Anzac Day is not what it used to be. One hundred and eleven years after the Gallipoli landings, the question of its place in modern Australia grows ever more pressing. Paul Daley argues that the further we move from that fateful day in 1915, the more a hard historical perspective is warranted.
The Changing Nature of Anzac Day
The pageantry and celebratory nature of today's Anzac marches stand in stark contrast to the sombre gatherings of decades past. In the years immediately following the first world war, veterans of the botched invasion and subsequent retreat from Gallipoli were still alive, and the memories of the dead haunted their comrades and families. Many survivors chose not to march, their recollections too painful and their opposition to future wars too fervent. Others marched quietly, then drank away their afternoons, returning to families who bore their pain, their medals hidden away in dusty cupboards.
The Loss of Living Memory
All Gallipoli veterans have now died, and soon they will pass from living memory entirely. Yet the events that enshrined them in Australian foundation lore continue to fire political and national imagination. In their extinction, they have been eulogised ever more, their deaths and experiences rendered with an ecclesiasticism and political reverence that obscures their human complexity. Imagination, especially collective imagination, is a potent national force. The Anzac myth has long thrived on it, deifying those involved and elevating a fledgling nation's military involvement to a nation-defining glorious defeat.

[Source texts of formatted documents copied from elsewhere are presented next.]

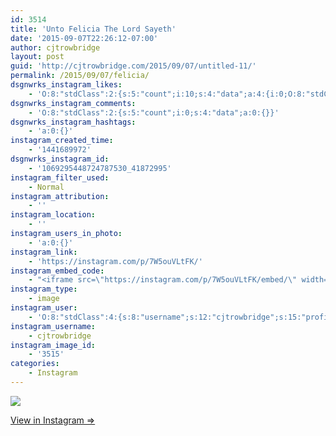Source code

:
 ```yaml
---
id: 3514
title: 'Unto Felicia The Lord Sayeth'
date: '2015-09-07T22:26:12-07:00'
author: cjtrowbridge
layout: post
guid: 'http://cjtrowbridge.com/2015/09/07/untitled-11/'
permalink: /2015/09/07/felicia/
dsgnwrks_instagram_likes:
    - 'O:8:"stdClass":2:{s:5:"count";i:10;s:4:"data";a:4:{i:0;O:8:"stdClass":4:{s:8:"username";s:8:"nickh559";s:15:"profile_picture";s:107:"https://igcdn-photos-f-a.akamaihd.net/hphotos-ak-xfp1/t51.2885-19/10860067_1525855777663645_673400591_a.jpg";s:2:"id";s:8:"20450600";s:9:"full_name";s:14:"Nick Hernandez";}i:1;O:8:"stdClass":4:{s:8:"username";s:10:"teeemmjayy";s:15:"profile_picture";s:108:"https://scontent.cdninstagram.com/hphotos-xfa1/t51.2885-19/s150x150/11887085_739580279503568_980770174_a.jpg";s:2:"id";s:8:"22842056";s:9:"full_name";s:12:"Tess Jimenez";}i:2;O:8:"stdClass":4:{s:8:"username";s:10:"icareagain";s:15:"profile_picture";s:107:"https://igcdn-photos-a-a.akamaihd.net/hphotos-ak-xaf1/t51.2885-19/11849952_1120547714639984_294943431_a.jpg";s:2:"id";s:8:"27123214";s:9:"full_name";s:12:"i care again";}i:3;O:8:"stdClass":4:{s:8:"username";s:8:"djryand6";s:15:"profile_picture";s:108:"https://igcdn-photos-d-a.akamaihd.net/hphotos-ak-xaf1/t51.2885-19/11326200_1033498846682147_1649707640_a.jpg";s:2:"id";s:9:"181559471";s:9:"full_name";s:14:"Ryan Devereaux";}}}'
dsgnwrks_instagram_comments:
    - 'O:8:"stdClass":2:{s:5:"count";i:0;s:4:"data";a:0:{}}'
dsgnwrks_instagram_hashtags:
    - 'a:0:{}'
instagram_created_time:
    - '1441689972'
dsgnwrks_instagram_id:
    - '1069295448724787530_41872995'
instagram_filter_used:
    - Normal
instagram_attribution:
    - ''
instagram_location:
    - ''
instagram_users_in_photo:
    - 'a:0:{}'
instagram_link:
    - 'https://instagram.com/p/7W5ouVLtFK/'
instagram_embed_code:
    - "<iframe src=\"https://instagram.com/p/7W5ouVLtFK/embed/\" width=\"612\" height=\"710\" frameborder=\"0\" scrolling=\"no\" allowtransparency=\"true\"></iframe>\n"
instagram_type:
    - image
instagram_user:
    - 'O:8:"stdClass":4:{s:8:"username";s:12:"cjtrowbridge";s:15:"profile_picture";s:107:"https://igcdn-photos-g-a.akamaihd.net/hphotos-ak-xap1/t51.2885-19/11205819_940973412608942_1083705953_a.jpg";s:2:"id";s:8:"41872995";s:9:"full_name";s:13:"CJ Trowbridge";}'
instagram_username:
    - cjtrowbridge
instagram_image_id:
    - '3515'
categories:
    - Instagram
---
```


[![](http://blog.cjtrowbridge.com/wp-content/uploads/2015/09/11881724_1645710635671211_36181245_n.jpg)](https://instagram.com/p/7W5ouVLtFK/)

[View in Instagram ⇒](https://instagram.com/p/7W5ouVLtFK/)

Australia's Changing Demographics and Secularism
The loss of so many young people in the Great War—416,000 men enlisted from a population of barely 5 million, with over 60,000 killed and 155,000 wounded—had a profound impact on the new nation's sense of self. It is worth remembering what happened and paying respect to those who served. But the further we get from Gallipoli, the more hard historical perspective is warranted, especially given how dramatically Australia has changed demographically, culturally, and in terms of religious faith over 111 years.
It is beyond time to acknowledge that insisting the Gallipoli campaign birthed the nation fallaciously denies much of continental history, including the world's oldest continuing civilisation and the frontier wars of Indigenous dispossession on which federation was built. As Gallipoli recedes into the past, it arguably becomes less relevant for a multi-racial and increasingly secular Australian society.
The Role of Christian Prayer
Yet again this 25 April, Christian prayer will define national commemorations led by political and military leaders at the Australian War Memorial, Australia's shrine to Anzac mythology. The Rationalist Society of Australia continues to lobby for a more secular approach, in line with evolving religious attitudes—Christian affiliation stood at 43.9% in 2021. But the memorial, glacial in reflecting community change, sticks with the status quo.
The Enduring Political and Cultural Potency
The historian Peter Cochrane articulated a compelling line about the Anzac myth: "Drape Anzac over an argument and, like a magic cloak, the argument becomes sacrosanct." This adage is exemplified by the war memorial's stubborn intransigence over representations of frontier wars and its defence of the war hero and alleged murderer Ben Roberts-Smith. It is beyond time to remove the cloak as Anzac becomes ever more socially anachronistic.